__TASK__:
Pictures are not part of the copy; reproduce the remaining data exactly.
##############################
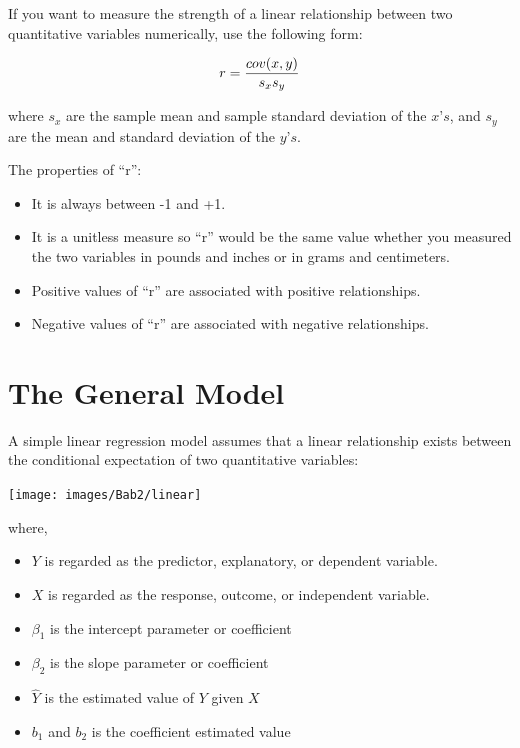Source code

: \documentclass[
]{book}
\providecommand{\tightlist}{%
  \setlength{\itemsep}{0pt}\setlength{\parskip}{0pt}}
\begin{document}
If you want to measure the strength of a linear relationship between two quantitative variables numerically, use the following form:

\[
\begin{aligned}
r={cov(x,y)\over s_x s_y}
\end{aligned}
\]

where \(s_x\) are the sample mean and sample standard deviation of the \(x’s\), and \(s_y\) are the mean and standard deviation of the \(y’s.\)

The properties of ``r'':

\begin{itemize}
\tightlist
\item
  It is always between -1 and +1.
\item
  It is a unitless measure so ``r'' would be the same value whether you measured the two variables in pounds and inches or in grams and centimeters.
\item
  Positive values of ``r'' are associated with positive relationships.
\item
  Negative values of ``r'' are associated with negative relationships.
\end{itemize}

\hypertarget{the-general-model}{%
\section{The General Model}\label{the-general-model}}

A simple linear regression model assumes that a linear relationship exists between the conditional expectation of two quantitative variables:

\begin{center}\texttt{[image: images/Bab2/linear]} \end{center}

where,

\begin{itemize}
\tightlist
\item
  \(Y\) is regarded as the predictor, explanatory, or dependent variable.
\item
  \(X\) is regarded as the response, outcome, or independent variable.
\item
  \(\beta_1\) is the intercept parameter or coefficient
\item
  \(\beta_2\) is the slope parameter or coefficient
\item
  \(\hat{Y}\) is the estimated value of \(Y\) given \(X\)
\item
  \(b_1\) and \(b_2\) is the coefficient estimated value
\end{itemize}
\end{document}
##############################
__ANSWER AREA__:
Source code

: \documentclass[
]{book}
\providecommand{\tightlist}{%
  \setlength{\itemsep}{0pt}\setlength{\parskip}{0pt}}
\begin{document}
If you want to measure the strength of a linear relationship between two quantitative variables numerically, use the following form:

\[
\begin{aligned}
r={cov(x,y)\over s_x s_y}
\end{aligned}
\]

where \(s_x\) are the sample mean and sample standard deviation of the \(x’s\), and \(s_y\) are the mean and standard deviation of the \(y’s.\)

The properties of ``r'':

\begin{itemize}
\tightlist
\item
  It is always between -1 and +1.
\item
  It is a unitless measure so ``r'' would be the same value whether you measured the two variables in pounds and inches or in grams and centimeters.
\item
  Positive values of ``r'' are associated with positive relationships.
\item
  Negative values of ``r'' are associated with negative relationships.
\end{itemize}

\hypertarget{the-general-model}{%
\section{The General Model}\label{the-general-model}}

A simple linear regression model assumes that a linear relationship exists between the conditional expectation of two quantitative variables:

\begin{center}\texttt{[image: images/Bab2/linear]} \end{center}

where,

\begin{itemize}
\tightlist
\item
  \(Y\) is regarded as the predictor, explanatory, or dependent variable.
\item
  \(X\) is regarded as the response, outcome, or independent variable.
\item
  \(\beta_1\) is the intercept parameter or coefficient
\item
  \(\beta_2\) is the slope parameter or coefficient
\item
  \(\hat{Y}\) is the estimated value of \(Y\) given \(X\)
\item
  \(b_1\) and \(b_2\) is the coefficient estimated value
\end{itemize}
\end{document}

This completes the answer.